TASK DIRECTIONS: Below are several records. Retype exactly those lines running from the one with "96 Head Tip Pick" through the one with "from a container |", end lines included, and no others.

Pictures paired with source code:
[Start of section]

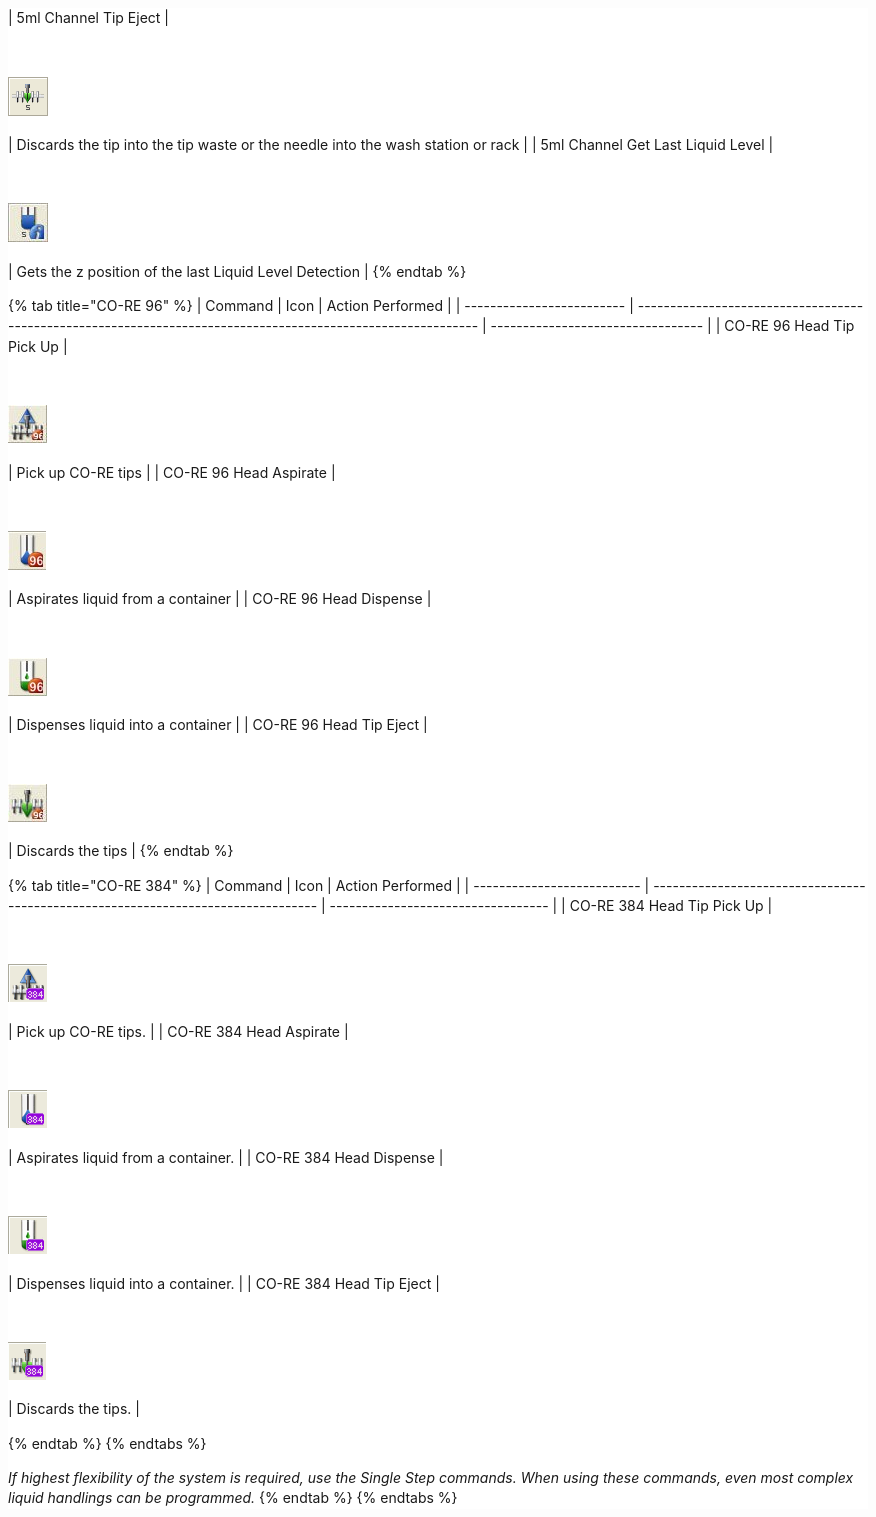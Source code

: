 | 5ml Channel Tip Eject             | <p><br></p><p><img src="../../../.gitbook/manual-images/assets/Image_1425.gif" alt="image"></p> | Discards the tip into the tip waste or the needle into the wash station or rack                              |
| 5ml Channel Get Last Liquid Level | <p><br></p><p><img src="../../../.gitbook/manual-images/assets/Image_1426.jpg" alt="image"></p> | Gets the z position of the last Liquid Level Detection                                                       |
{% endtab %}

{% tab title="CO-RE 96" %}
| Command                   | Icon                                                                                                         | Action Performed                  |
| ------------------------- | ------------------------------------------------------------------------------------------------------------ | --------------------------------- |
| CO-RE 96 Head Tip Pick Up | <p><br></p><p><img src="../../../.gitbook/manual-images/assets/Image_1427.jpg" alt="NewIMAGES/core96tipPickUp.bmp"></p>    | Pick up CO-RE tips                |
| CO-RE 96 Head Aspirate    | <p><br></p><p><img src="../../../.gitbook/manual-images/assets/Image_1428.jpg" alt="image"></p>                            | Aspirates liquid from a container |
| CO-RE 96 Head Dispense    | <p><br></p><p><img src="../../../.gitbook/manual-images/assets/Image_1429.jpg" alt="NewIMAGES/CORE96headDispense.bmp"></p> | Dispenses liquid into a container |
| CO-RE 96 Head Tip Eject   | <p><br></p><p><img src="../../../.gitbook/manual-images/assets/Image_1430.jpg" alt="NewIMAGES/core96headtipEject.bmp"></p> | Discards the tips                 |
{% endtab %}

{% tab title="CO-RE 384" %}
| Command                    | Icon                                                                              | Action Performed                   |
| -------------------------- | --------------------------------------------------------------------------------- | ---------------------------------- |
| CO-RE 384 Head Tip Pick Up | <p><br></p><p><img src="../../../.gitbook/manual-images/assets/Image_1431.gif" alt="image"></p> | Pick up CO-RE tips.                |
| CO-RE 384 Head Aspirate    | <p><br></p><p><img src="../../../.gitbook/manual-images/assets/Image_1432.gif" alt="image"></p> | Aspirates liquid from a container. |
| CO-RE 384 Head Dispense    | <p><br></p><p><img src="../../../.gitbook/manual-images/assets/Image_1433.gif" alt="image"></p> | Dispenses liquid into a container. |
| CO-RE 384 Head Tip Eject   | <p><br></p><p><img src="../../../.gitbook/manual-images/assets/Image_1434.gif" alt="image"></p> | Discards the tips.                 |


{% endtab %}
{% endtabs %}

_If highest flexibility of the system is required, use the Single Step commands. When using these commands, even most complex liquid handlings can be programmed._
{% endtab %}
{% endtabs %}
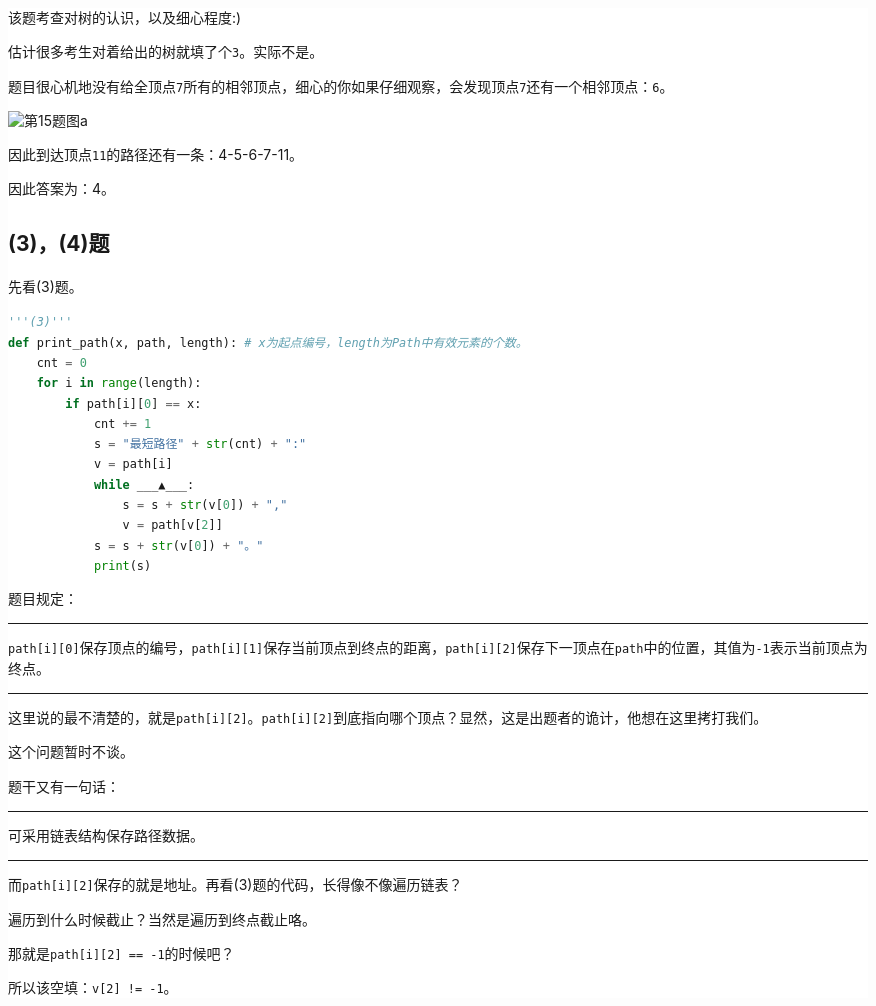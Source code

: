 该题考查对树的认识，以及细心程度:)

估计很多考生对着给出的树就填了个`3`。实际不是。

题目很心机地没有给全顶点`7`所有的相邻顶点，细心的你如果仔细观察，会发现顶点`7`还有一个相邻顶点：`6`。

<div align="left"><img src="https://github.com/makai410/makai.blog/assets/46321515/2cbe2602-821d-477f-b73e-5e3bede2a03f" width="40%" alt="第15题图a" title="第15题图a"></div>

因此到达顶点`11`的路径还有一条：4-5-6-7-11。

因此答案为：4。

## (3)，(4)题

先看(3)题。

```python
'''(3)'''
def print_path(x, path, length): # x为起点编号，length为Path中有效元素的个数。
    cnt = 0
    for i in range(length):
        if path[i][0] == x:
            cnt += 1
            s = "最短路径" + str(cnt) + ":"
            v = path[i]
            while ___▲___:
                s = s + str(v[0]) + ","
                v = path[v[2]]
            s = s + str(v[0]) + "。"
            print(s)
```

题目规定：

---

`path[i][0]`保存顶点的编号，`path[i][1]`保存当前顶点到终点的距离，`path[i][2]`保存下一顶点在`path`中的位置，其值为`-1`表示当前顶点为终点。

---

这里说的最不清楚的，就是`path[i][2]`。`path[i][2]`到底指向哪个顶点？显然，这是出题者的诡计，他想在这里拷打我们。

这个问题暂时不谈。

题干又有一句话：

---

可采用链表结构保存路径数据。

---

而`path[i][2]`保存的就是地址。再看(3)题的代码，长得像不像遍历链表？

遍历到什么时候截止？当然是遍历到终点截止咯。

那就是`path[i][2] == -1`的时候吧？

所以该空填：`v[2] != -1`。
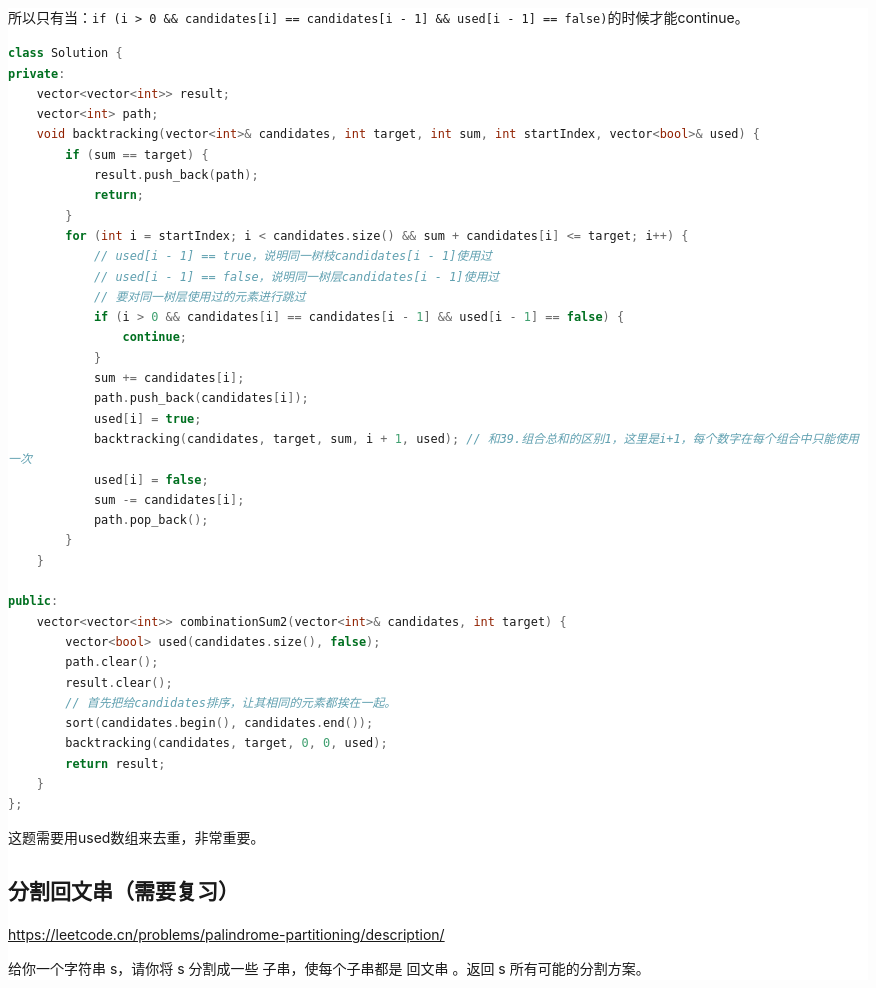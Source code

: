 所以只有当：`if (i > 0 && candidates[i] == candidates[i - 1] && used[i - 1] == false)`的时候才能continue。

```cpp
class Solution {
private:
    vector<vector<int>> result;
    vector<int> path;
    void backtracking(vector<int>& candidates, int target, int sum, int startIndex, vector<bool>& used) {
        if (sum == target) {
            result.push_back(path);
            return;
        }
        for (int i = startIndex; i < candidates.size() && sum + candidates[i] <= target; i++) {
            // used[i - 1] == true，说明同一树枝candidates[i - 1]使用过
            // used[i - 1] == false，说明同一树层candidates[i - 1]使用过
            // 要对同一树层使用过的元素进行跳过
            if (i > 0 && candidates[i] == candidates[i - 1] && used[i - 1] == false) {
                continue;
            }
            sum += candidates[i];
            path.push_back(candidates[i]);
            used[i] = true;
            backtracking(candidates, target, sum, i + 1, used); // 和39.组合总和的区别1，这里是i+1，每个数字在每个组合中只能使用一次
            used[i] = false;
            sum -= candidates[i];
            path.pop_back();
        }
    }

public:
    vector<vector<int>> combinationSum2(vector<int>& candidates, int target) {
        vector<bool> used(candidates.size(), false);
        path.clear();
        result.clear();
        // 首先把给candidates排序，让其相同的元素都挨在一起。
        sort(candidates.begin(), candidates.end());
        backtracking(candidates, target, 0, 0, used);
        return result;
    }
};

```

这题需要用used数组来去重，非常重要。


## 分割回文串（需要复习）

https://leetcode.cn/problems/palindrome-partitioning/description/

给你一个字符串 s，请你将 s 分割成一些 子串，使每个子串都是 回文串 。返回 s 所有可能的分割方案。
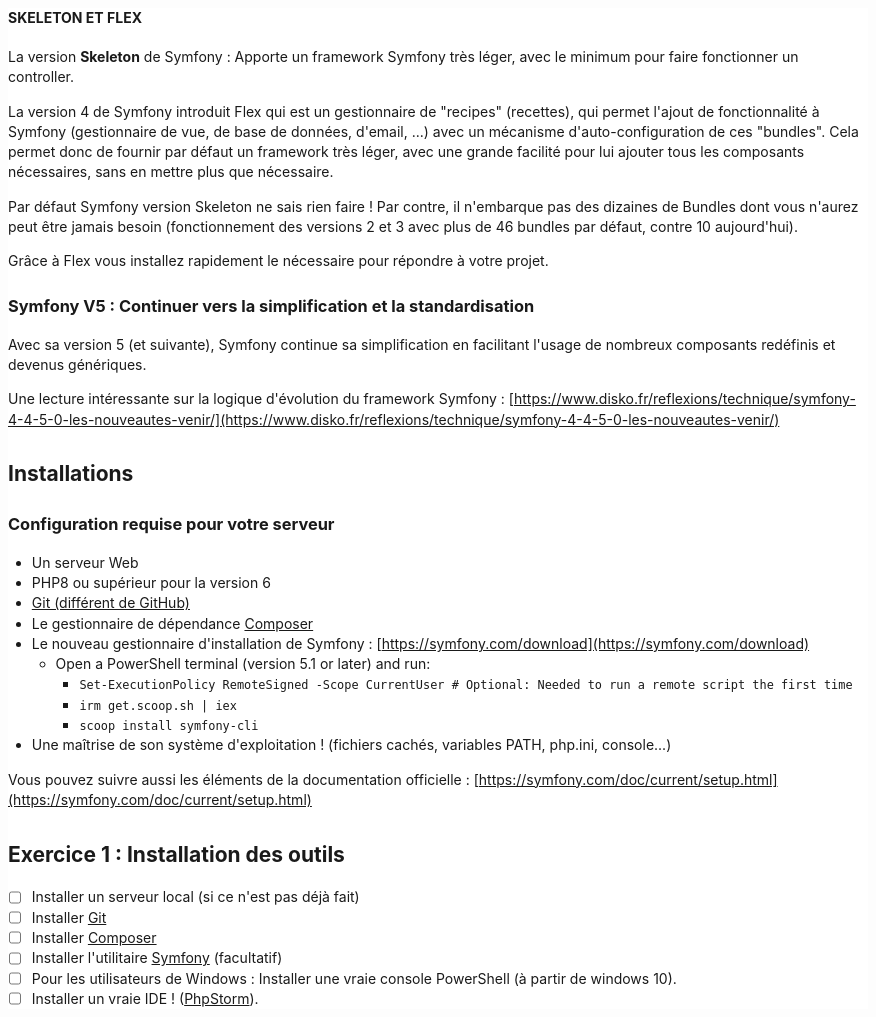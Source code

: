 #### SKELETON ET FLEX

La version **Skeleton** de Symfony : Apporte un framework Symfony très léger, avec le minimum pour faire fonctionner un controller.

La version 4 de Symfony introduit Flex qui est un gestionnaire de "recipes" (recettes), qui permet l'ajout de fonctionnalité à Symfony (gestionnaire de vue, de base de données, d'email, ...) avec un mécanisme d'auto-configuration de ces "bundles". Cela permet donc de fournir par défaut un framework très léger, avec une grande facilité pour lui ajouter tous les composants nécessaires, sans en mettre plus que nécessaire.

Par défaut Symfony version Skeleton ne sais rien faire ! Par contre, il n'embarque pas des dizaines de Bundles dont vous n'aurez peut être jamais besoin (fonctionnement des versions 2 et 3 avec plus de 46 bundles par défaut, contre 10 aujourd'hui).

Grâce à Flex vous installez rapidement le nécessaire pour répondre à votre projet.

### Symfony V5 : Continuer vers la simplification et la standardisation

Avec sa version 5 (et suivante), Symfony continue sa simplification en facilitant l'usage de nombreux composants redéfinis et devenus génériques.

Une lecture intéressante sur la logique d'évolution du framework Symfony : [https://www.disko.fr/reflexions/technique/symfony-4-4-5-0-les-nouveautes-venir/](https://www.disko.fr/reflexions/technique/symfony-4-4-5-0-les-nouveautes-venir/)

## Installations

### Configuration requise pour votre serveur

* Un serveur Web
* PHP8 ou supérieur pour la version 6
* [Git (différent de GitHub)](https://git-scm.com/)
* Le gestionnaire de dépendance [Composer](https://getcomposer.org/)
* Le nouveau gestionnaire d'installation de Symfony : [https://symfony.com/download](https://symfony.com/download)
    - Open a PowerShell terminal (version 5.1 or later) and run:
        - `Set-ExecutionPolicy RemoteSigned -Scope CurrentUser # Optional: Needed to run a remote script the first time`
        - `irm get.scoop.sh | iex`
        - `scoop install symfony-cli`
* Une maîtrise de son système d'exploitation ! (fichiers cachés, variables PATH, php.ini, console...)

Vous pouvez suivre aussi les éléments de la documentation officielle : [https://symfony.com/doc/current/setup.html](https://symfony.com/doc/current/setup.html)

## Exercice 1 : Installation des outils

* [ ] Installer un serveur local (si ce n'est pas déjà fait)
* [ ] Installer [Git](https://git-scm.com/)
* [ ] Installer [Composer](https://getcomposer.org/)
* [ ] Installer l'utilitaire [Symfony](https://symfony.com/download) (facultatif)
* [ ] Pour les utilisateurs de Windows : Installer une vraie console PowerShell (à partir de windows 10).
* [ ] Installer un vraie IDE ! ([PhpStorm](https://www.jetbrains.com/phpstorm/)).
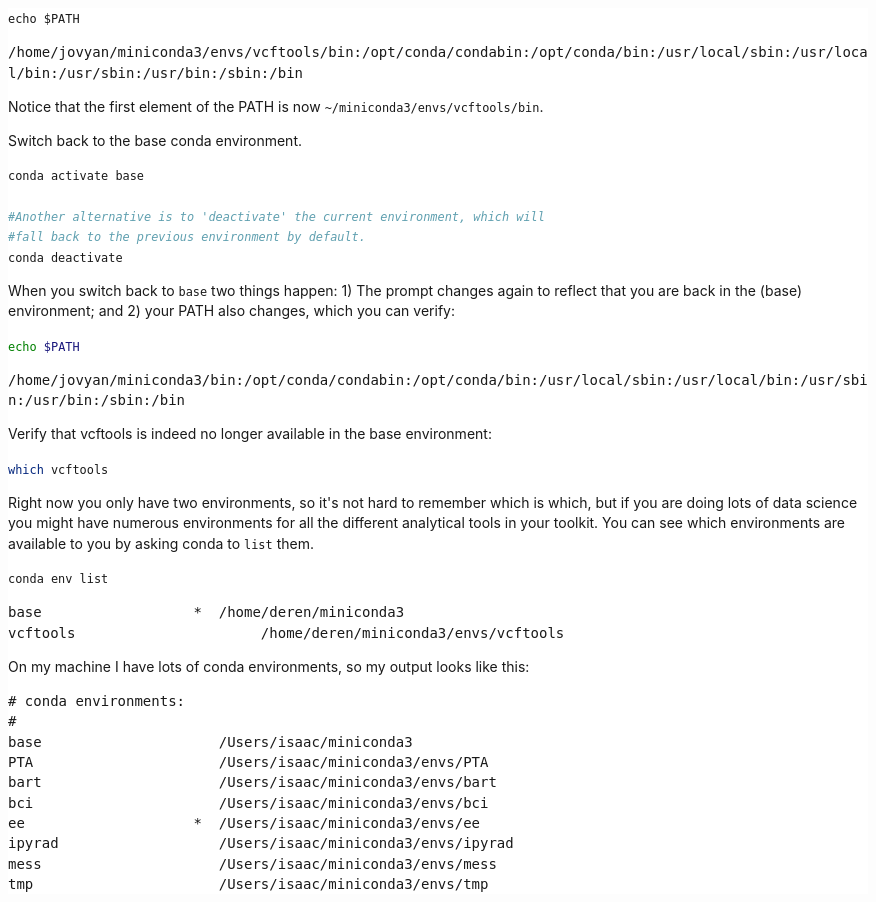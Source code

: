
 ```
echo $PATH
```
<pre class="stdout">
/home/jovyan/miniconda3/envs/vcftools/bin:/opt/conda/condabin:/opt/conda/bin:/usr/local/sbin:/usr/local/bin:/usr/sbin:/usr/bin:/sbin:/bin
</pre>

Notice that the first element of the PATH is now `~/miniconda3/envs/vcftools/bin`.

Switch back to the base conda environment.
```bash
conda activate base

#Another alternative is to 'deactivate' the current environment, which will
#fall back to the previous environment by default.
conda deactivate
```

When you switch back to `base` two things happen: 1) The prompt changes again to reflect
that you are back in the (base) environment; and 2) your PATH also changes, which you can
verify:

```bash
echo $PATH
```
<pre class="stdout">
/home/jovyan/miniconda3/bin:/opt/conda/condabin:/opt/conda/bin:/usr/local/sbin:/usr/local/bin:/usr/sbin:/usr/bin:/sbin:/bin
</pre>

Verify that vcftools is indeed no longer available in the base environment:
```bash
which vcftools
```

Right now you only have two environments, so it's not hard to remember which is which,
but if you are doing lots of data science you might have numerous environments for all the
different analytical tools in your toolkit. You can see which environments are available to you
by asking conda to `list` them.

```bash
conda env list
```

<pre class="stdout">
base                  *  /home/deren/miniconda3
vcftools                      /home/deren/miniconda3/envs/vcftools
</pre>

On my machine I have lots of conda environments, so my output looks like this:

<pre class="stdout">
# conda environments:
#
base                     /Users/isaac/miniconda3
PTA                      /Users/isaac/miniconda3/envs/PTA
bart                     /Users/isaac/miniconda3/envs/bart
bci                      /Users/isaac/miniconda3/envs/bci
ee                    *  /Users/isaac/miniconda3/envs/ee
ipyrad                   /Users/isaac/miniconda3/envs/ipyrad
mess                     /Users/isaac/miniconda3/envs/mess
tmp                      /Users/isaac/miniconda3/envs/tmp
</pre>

[End of section]

RESULT:
| CO-RE 96 Head Tip Pick Up | <p><br></p><p><img src="../../../.gitbook/manual-images/assets/Image_1427.jpg" alt="NewIMAGES/core96tipPickUp.bmp"></p>    | Pick up CO-RE tips                |
| CO-RE 96 Head Aspirate    | <p><br></p><p><img src="../../../.gitbook/manual-images/assets/Image_1428.jpg" alt="image"></p>                            | Aspirates liquid from a container |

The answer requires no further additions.